Wherever a picture sits, omit it. Output the rest of the listing exactly.

> _DATA LISTING_
........

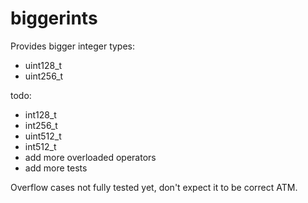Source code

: # biggerints

Provides bigger integer types:
- uint128_t
- uint256_t

todo:
- int128_t
- int256_t
- uint512_t
- int512_t
- add more overloaded operators
- add more tests

Overflow cases not fully tested yet, don't expect it to be correct ATM.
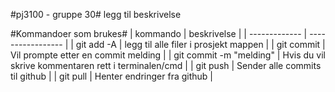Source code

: #pj3100 - gruppe 30#
legg til beskrivelse

#Kommandoer som brukes#
|  kommando     |  beskrivelse      |
| ------------- | ----------------- |
|  git add -A  | legg til alle filer i prosjekt mappen  |
|  git commit  | Vil prompte etter en commit melding  |
|  git commit -m "melding"  |  Hvis du vil skrive kommentaren rett i terminalen/cmd  |
|  git push  |  Sender alle commits til github  |
|  git pull  |  Henter endringer fra github  |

........

> _ANSWER SPACE_
Source code

: # biggerints

Provides bigger integer types:
- uint128_t
- uint256_t

todo:
- int128_t
- int256_t
- uint512_t
- int512_t
- add more overloaded operators
- add more tests

Overflow cases not fully tested yet, don't expect it to be correct ATM.
Source code

: #pj3100 - gruppe 30#
legg til beskrivelse

#Kommandoer som brukes#
|  kommando     |  beskrivelse      |
| ------------- | ----------------- |
|  git add -A  | legg til alle filer i prosjekt mappen  |
|  git commit  | Vil prompte etter en commit melding  |
|  git commit -m "melding"  |  Hvis du vil skrive kommentaren rett i terminalen/cmd  |
|  git push  |  Sender alle commits til github  |
|  git pull  |  Henter endringer fra github  |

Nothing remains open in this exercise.